If you’ve got a large uncluttering effort ahead of you, one of your questions may be “Where do I start?” There’s no one right answer, but the following are some ideas for where to begin your project.
- Start where you’ll save money. Are you renting a storage unit (or more than one)? Each unit you can let go of will save you money, and give you that immediate satisfaction of a completed project. You’ll also get a savings if you can move from a larger unit to a smaller one.
- Start with the attic, basement, or garage. Sometimes when you’re uncluttering a space like a bedroom or a kitchen, you’ll find things that don’t really need to be close at hand, and which could be stored without concern in one of these less accessible spots. But if the attic, basement and garage are already filled, there’s no room to store anything else in these spaces.

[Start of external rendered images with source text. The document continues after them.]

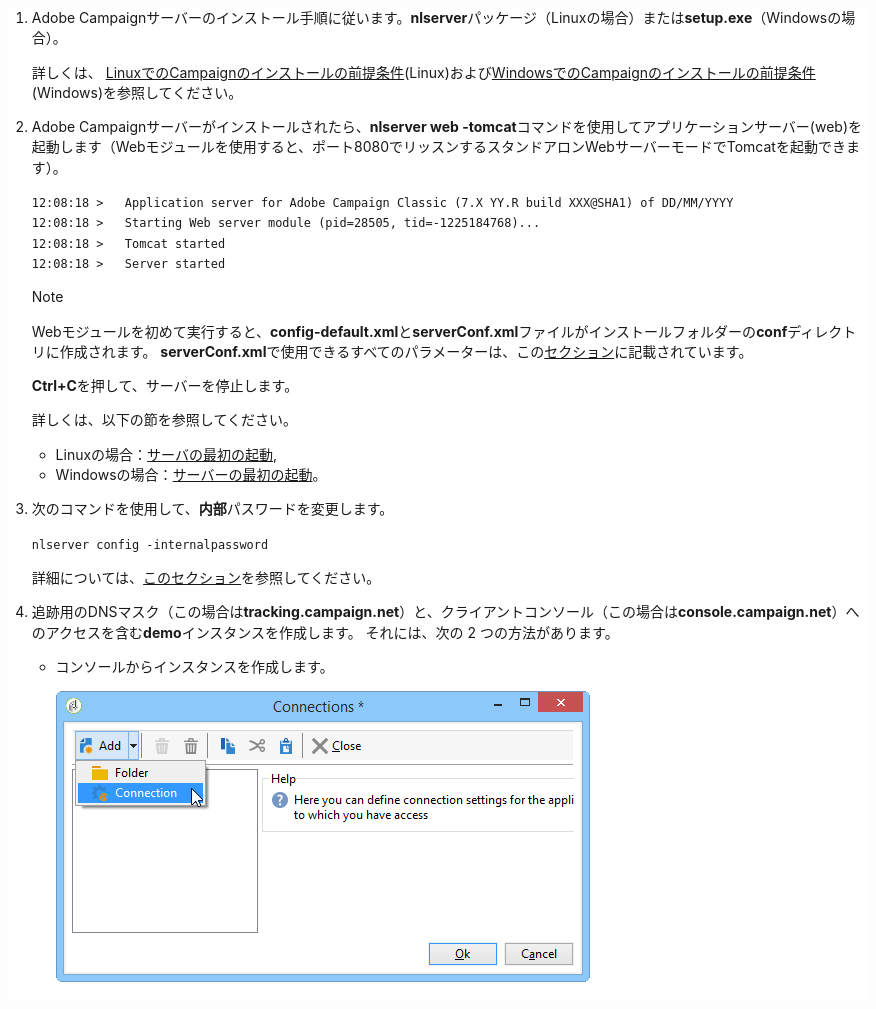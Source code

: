 1. Adobe Campaignサーバーのインストール手順に従います。**nlserver**&#x200B;パッケージ（Linuxの場合）または&#x200B;**setup.exe**（Windowsの場合）。

   詳しくは、 [LinuxでのCampaignのインストールの前提条件](../../installation/using/prerequisites-of-campaign-installation-in-linux.md)(Linux)および[WindowsでのCampaignのインストールの前提条件](../../installation/using/prerequisites-of-campaign-installation-in-windows.md)(Windows)を参照してください。

1. Adobe Campaignサーバーがインストールされたら、**nlserver web -tomcat**&#x200B;コマンドを使用してアプリケーションサーバー(web)を起動します（Webモジュールを使用すると、ポート8080でリッスンするスタンドアロンWebサーバーモードでTomcatを起動できます）。

   ```
   12:08:18 >   Application server for Adobe Campaign Classic (7.X YY.R build XXX@SHA1) of DD/MM/YYYY
   12:08:18 >   Starting Web server module (pid=28505, tid=-1225184768)...
   12:08:18 >   Tomcat started
   12:08:18 >   Server started
   ```

   >[!NOTE]
   >
   >Webモジュールを初めて実行すると、**config-default.xml**&#x200B;と&#x200B;**serverConf.xml**&#x200B;ファイルがインストールフォルダーの&#x200B;**conf**&#x200B;ディレクトリに作成されます。 **serverConf.xml**&#x200B;で使用できるすべてのパラメーターは、この[セクション](../../installation/using/the-server-configuration-file.md)に記載されています。

   **Ctrl+C**&#x200B;を押して、サーバーを停止します。

   詳しくは、以下の節を参照してください。

   * Linuxの場合：[サーバの最初の起動](../../installation/using/installing-packages-with-linux.md#first-start-up-of-the-server),
   * Windowsの場合：[サーバーの最初の起動](../../installation/using/installing-the-server.md#first-start-up-of-the-server)。

1. 次のコマンドを使用して、**内部**&#x200B;パスワードを変更します。

   ```
   nlserver config -internalpassword
   ```

   詳細については、[このセクション](../../installation/using/configuring-campaign-server.md#internal-identifier)を参照してください。

1. 追跡用のDNSマスク（この場合は&#x200B;**tracking.campaign.net**）と、クライアントコンソール（この場合は&#x200B;**console.campaign.net**）へのアクセスを含む&#x200B;**demo**&#x200B;インスタンスを作成します。 それには、次の 2 つの方法があります。

   * コンソールからインスタンスを作成します。

      ![](assets/install_create_new_connexion.png)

- Start with the place that bothers you the most. Is there a cluttered place you see every day, and every day it drives you crazy? You may want to start there. You’ll gain momentum for other projects without this big frustration looming over you.
- Start with the quick wins. Do you have things you can unclutter relatively easily, such as old baby clothes when your last child has outgrown them? You might want to start there and see immediate progress, before tackling areas that will be harder for you.
- Start with your own stuff. If you’re living with other family members or roommates who are skeptical about uncluttering, you may want to start with the things that are purely your own. Lead by example.
- Start with areas that benefit the whole family. If you’re living with family members who are more uncluttered than you are, you may want to work on common areas to acknowledge your interest in creating a better space for all of you.
- Start where the weather makes it easy. If you have a nice sunny day that’s not too warm, it may be a good time to work in the garage. If you’re in the middle of a heat wave, you’ll want to work in a room where you can stay reasonably cool.
- For papers, start with the current stuff. The current piles of paper are likely to be more important than the old ones; they are where you’ll find the bills you need to pay, notices about events you want to attend, etc.
- For papers, start with the old filing cabinets. But maybe your current papers aren’t a burning issue, in which case you may want to clear out the old filing cabinets first, to provide room for new papers to be filed. This is similar to the idea of starting with the garage, attic, or basement.
And even though unsorted paper clutter is inherently slow to go through, sorted papers can sometimes provide a quick win. I’ve tossed bunches of file folders full of reference material when I realized the information was outdated, and I could find everything I needed online. Or you may find filing cabinets full of things like old utility bills, which, upon reflection, you find you have no reason to keep.
- Start anywhere. Sometimes it doesn’t really matter where you start — simply that you do. Pick an area at random, on impulse. Or write down each cluttered area on a slip of paper, place the papers in a hat, and pull one out.